隐蔽
编辑
病毒会借由拦截杀毒软件对操作系统的调用来欺骗杀毒软件。当杀毒软件要求操作系统读取文件时,病毒可以拦截并处理此项要求,而非交给操作系统执行该要求。病毒可以返回一个未感染的文件给杀毒软件,使得杀毒软件认为该文件是干净未被感染的。如此一来,病毒可以将自己隐藏起来。现在的杀毒软件使用各种技术来反击这种手段。要反击病毒匿踪,唯一完全可靠的方法是从一个已知是干净的介质开始启动。
自修改
编辑
大部分杀毒软件透过所谓的病毒特征码来侦知一个文件是否有被感染。特定病毒,或是同属于一个家族的病毒会具有特定可识别的特征。如果杀毒软件侦测到文件具有病毒特征码,它便会通知用户该文件已被感染。用户可以删除或是修复被感染的文件。某些病毒会利用一些技巧使得透过病毒特征码进行侦测较为困难。这些病毒会在每一次感染时修改其自身的代码。换言之,每个被感染的文件包含的是病毒的变种。只能重灌或下载杀毒软件.
随机加密
编辑
胡搞更甚者是对病毒本身进行简单的加密。

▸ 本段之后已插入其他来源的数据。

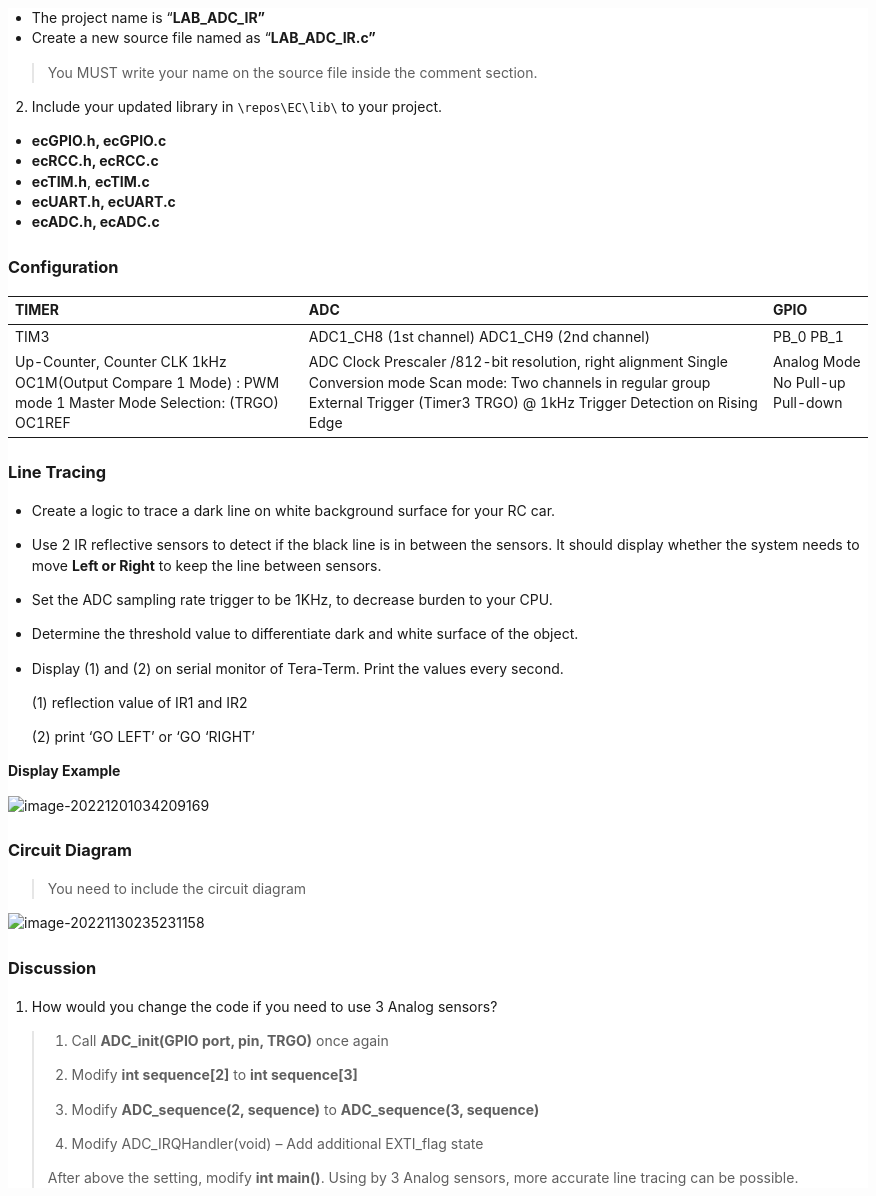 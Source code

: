 - The project name is “**LAB_ADC_IR”**
- Create a new source file named as “**LAB_ADC_IR.c”**

> You MUST write your name on the source file inside the comment section.

2. Include your updated library in `\repos\EC\lib\` to your project.

- **ecGPIO.h, ecGPIO.c**
- **ecRCC.h, ecRCC.c**
- **ecTIM.h**, **ecTIM.c**
- **ecUART.h, ecUART.c**
- **ecADC.h, ecADC.c**

### Configuration

| TIMER                                                        | ADC                                                          | GPIO                             |
| :----------------------------------------------------------- | :----------------------------------------------------------- | :------------------------------- |
| TIM3                                                         | ADC1_CH8 (1st channel) ADC1_CH9 (2nd channel)                | PB_0 PB_1                        |
| Up-Counter, Counter CLK 1kHz OC1M(Output Compare 1 Mode) : PWM mode 1 Master Mode Selection: (TRGO) OC1REF | ADC Clock Prescaler /812-bit resolution, right alignment Single Conversion mode Scan mode: Two channels in regular group External Trigger (Timer3 TRGO) @ 1kHz Trigger Detection on Rising Edge | Analog Mode No Pull-up Pull-down |

### Line Tracing

- Create a logic to trace a dark line on white background surface for your RC car.

- Use 2 IR reflective sensors to detect if the black line is in between the sensors. It should display whether the system needs to move **Left or Right** to keep the line between sensors.

- Set the ADC sampling rate trigger to be 1KHz, to decrease burden to your CPU.

- Determine the threshold value to differentiate dark and white surface of the object.

- Display (1) and (2) on serial monitor of Tera-Term. Print the values every second.

   (1) reflection value of IR1 and IR2

   (2) print ‘GO LEFT’ or ‘GO ‘RIGHT’

**Display Example**

![image-20221201034209169](C:\Users\82106\AppData\Roaming\Typora\typora-user-images\image-20221201034209169.png)





### Circuit Diagram

> You need to include the circuit diagram

![image-20221130235231158](C:\Users\82106\AppData\Roaming\Typora\typora-user-images\image-20221130235231158.png)

### Discussion

1. How would you change the code if you need to use 3 Analog sensors?

> 1. Call **ADC_init(GPIO port, pin, TRGO)** once again
>
> 2. Modify **int sequence[2]** to **int sequence[3]**
>
> 3. Modify **ADC_sequence(2, sequence)** to **ADC_sequence(3, sequence)**
>
> 4. Modify ADC_IRQHandler(void) – Add additional EXTI_flag state
>
>  
>
> After above the setting, modify **int main()**. Using by 3 Analog sensors, more accurate line tracing can be possible.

这种情况下,病毒本身会包含数个解密模块和一份被加密的病毒拷贝。如果每一次的感染,病毒都用不同的密钥加密,那病毒中唯一相同的部分就只有解密模块,常会附于文件尾端。杀毒软件无法直接透过病毒特征码侦测病毒,但它仍可以侦知存在解密模块,这就可以间接侦测病毒。因为这部分是存放在宿主上面的对称式密钥,杀毒软件可以利用密钥将病毒解密,但这并不必要。因为自修改代码很少见,杀毒软件可以先将这类文件标记成可疑。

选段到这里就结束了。